Sorry to hear this news for you and that darling baby. He's performed miracles before...he'll pull off another miracle here too. I can't even imagine what you are going through and you have every right to sulk a bit. You have a lot weighing on you. I don't know how you do all that you do. You are inspiring. Keep up the great work McKay!

Joel and Angie said...

So sorry to hear all that. What an incredibly strong boy you have. Good luck with everything to come, we're thinking about you and your family!

Hallowsboys said...

Not fun, I thought you were long gone and done away with that paraphenlia (spelling)! None the less you are in my prayers and thoughts always!

Sabrina said...

Mindi, you know we *just* went through this with Lu. same darn thing. Those oh-so-smart blood vessels thinkin' they're doing a world of good. interesting, in Lu's case they boosted her sats inot the 90s-and I only found out after the cath how dangerous that was...basically it could have raised her pressures-not good.

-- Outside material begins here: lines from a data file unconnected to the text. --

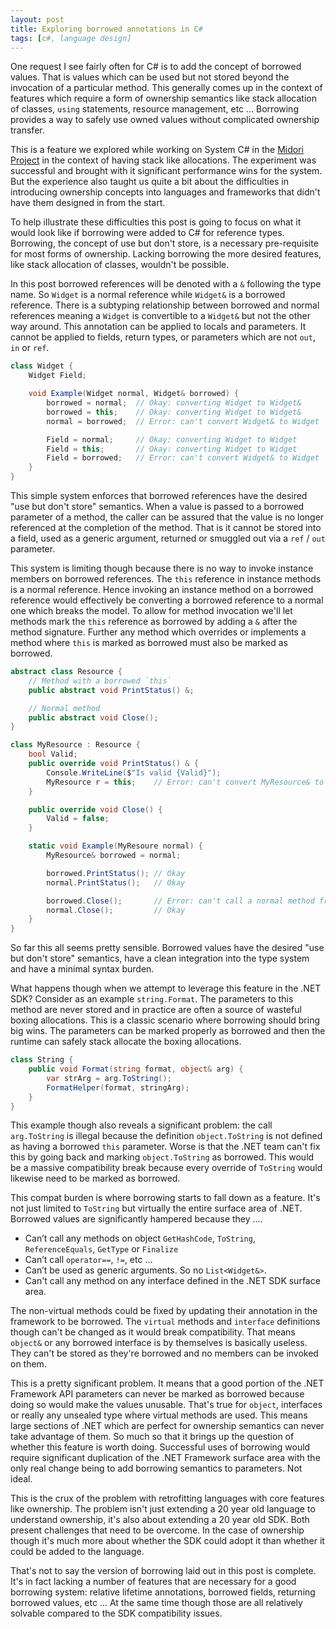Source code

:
 ```yaml
---
layout: post
title: Exploring borrowed annotations in C#
tags: [c#, language design]
---
```

One request I see fairly often for C# is to add the concept of borrowed values. That is values which can be used but
not stored beyond the invocation of a particular method. This generally comes up in the context of features which 
require a form of ownership semantics like stack allocation of classes, `using` statements, resource management, etc ...
Borrowing provides a way to safely use owned values without complicated ownership transfer.

This is a feature we explored while working on System C# in the 
[Midori Project](http://joeduffyblog.com/2015/11/03/blogging-about-midori/) in the context of having stack like
allocations. The experiment was successful and brought with it significant performance wins for the system. But the 
experience also taught us quite a bit about the difficulties in introducing ownership concepts into languages and 
frameworks that didn't have them designed in from the start.

To help illustrate these difficulties this post is going to focus on what it would look like if borrowing were added
to C# for reference types. Borrowing, the concept of use but don't store, is a necessary pre-requisite for most forms
of ownership. Lacking borrowing the more desired features, like stack allocation of classes, wouldn't be possible. 

In this post borrowed references will be denoted with a `&` following the type name. So `Widget` is a normal reference 
while `Widget&` is a borrowed reference. There is a subtyping relationship between borrowed and normal references
meaning a `Widget` is convertible to a `Widget&` but not the other way around. This annotation can be applied to locals
and parameters. It cannot be applied to fields, return types, or parameters which are not `out`, `in` or `ref`. 

```cs
class Widget { 
    Widget Field;

    void Example(Widget normal, Widget& borrowed) {
        borrowed = normal;  // Okay: converting Widget to Widget&
        borrowed = this;    // Okay: converting Widget to Widget&
        normal = borrowed;  // Error: can't convert Widget& to Widget

        Field = normal;     // Okay: converting Widget to Widget
        Field = this;       // Okay: converting Widget to Widget
        Field = borrowed;   // Error: can't convert Widget& to Widget
    }
}
``` 

This simple system enforces that borrowed references have the desired "use but don't store" semantics. When a value is
passed to a borrowed parameter of a method, the caller can be assured that the value is no longer referenced at the
completion of the method. That is it cannot be stored into a field, used as a generic argument, returned or smuggled 
out via a `ref` / `out` parameter.

This system is limiting though because there is no way to invoke instance members on borrowed references. The `this`
reference in instance methods is a normal reference. Hence invoking an instance method on a borrowed reference would 
effectively be converting a borrowed reference to a normal one which breaks the model. To allow for method invocation 
we'll let methods mark the `this` reference as borrowed by adding a `&` after the method signature. Further any method
which overrides or implements a method where `this` is marked as borrowed must also be marked as borrowed.

```cs
abstract class Resource {
    // Method with a borrowed `this`
    public abstract void PrintStatus() &;

    // Normal method
    public abstract void Close();
}

class MyResource : Resource {
    bool Valid;
    public override void PrintStatus() & {
        Console.WriteLine($"Is valid {Valid}");
        MyResource r = this;    // Error: can't convert MyResource& to MyResource
    }

    public override void Close() {
        Valid = false;
    }

    static void Example(MyResoure normal) {
        MyResource& borrowed = normal;

        borrowed.PrintStatus(); // Okay
        normal.PrintStatus();   // Okay

        borrowed.Close();       // Error: can't call a normal method from a borrowed reference
        normal.Close();         // Okay
    }
}
``` 

So far this all seems pretty sensible. Borrowed values have the desired "use but don't store" semantics, have a clean
integration into the type system and have a minimal syntax burden.

What happens though when we attempt to leverage this feature in the .NET SDK? Consider as an example `string.Format`.
The parameters to this method are never stored and in practice are often a source of wasteful boxing allocations. This
is a classic scenario where borrowing should bring big wins. The parameters can be marked properly as borrowed and then
the runtime can safely stack allocate the boxing allocations.

```cs
class String {
    public void Format(string format, object& arg) {
        var strArg = arg.ToString();
        FormatHelper(format, stringArg);
    }
}
```

This example though also reveals a significant problem: the call `arg.ToString` is illegal because the definition 
`object.ToString` is not defined as having a borrowed `this` parameter. Worse is that the .NET team can't fix this by
going back and marking `object.ToString` as borrowed. This would be a massive compatibility break because every override
of `ToString` would likewise need to be marked as borrowed. 

This compat burden is where borrowing starts to fall down as a feature. It's not just limited to `ToString` but 
virtually the entire surface area of .NET. Borrowed values are significantly hampered because they ....

- Can’t call any methods on object `GetHashCode`, `ToString`, `ReferenceEquals`, `GetType` or `Finalize`
- Can’t call `operator==`, `!=`, etc …
- Can’t be used as generic arguments. So no `List<Widget&>`.
- Can't call any method on any interface defined in the .NET SDK surface area.

The non-virtual methods could be fixed by updating their annotation in the framework to be borrowed. The `virtual` 
methods and `interface` definitions though can't be changed as it would break compatibility. That means `object&` or 
any borrowed interface is by themselves is basically useless. They can't be stored as they're borrowed and no members
can be invoked on them.

This is a pretty significant problem. It means that a good portion of the .NET Framework API parameters can never be 
marked as borrowed because doing so would make the values unusable. That's true for `object`, interfaces or really any
unsealed type where virtual methods are used. This means large sections of .NET which are perfect for ownership
semantics can never take advantage of them. So much so that it brings up the question of whether this feature is 
worth doing. Successful uses of borrowing would require significant duplication of the .NET Framework surface area 
with the only real change being to add borrowing semantics to parameters. Not ideal.

This is the crux of the problem with retrofitting languages with core features like ownership. The problem isn't just 
extending a 20 year old language to understand ownership, it's also about extending a 20 year old SDK. Both present
challenges that need to be overcome. In the case of ownership though it's much more about whether the SDK could adopt 
it than whether it could be added to the language.

That's not to say the version of borrowing laid out in this post is complete. It's in fact lacking a number of features
that are necessary for a good borrowing system: relative lifetime annotations, borrowed fields, returning borrowed 
values, etc ... At the same time though those are all relatively solvable compared to the SDK compatibility issues.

anyway, this is going to be Okay. We've been through 2 caths now-yes, it's another mini-mountain in the great climb-*but*, I assure you it's not that bad. seems like the docs will do the same-cauterize those errant vessels.

hugs-I'll call you this week, xoxo sabrina

Ryan and Hilary said...

I don't have any profound insights as to the oxygen things, I just think your amazing and that you take this all in stride. I am proud of you for indulging in a cookie..or two..and for letting yourself have one of those days. I know that the cath is super scary. I too was so concerned about it. After it was all over I had to laugh at myself, after all he and I had been through this was a walk in the park. He will do fine and so will you!!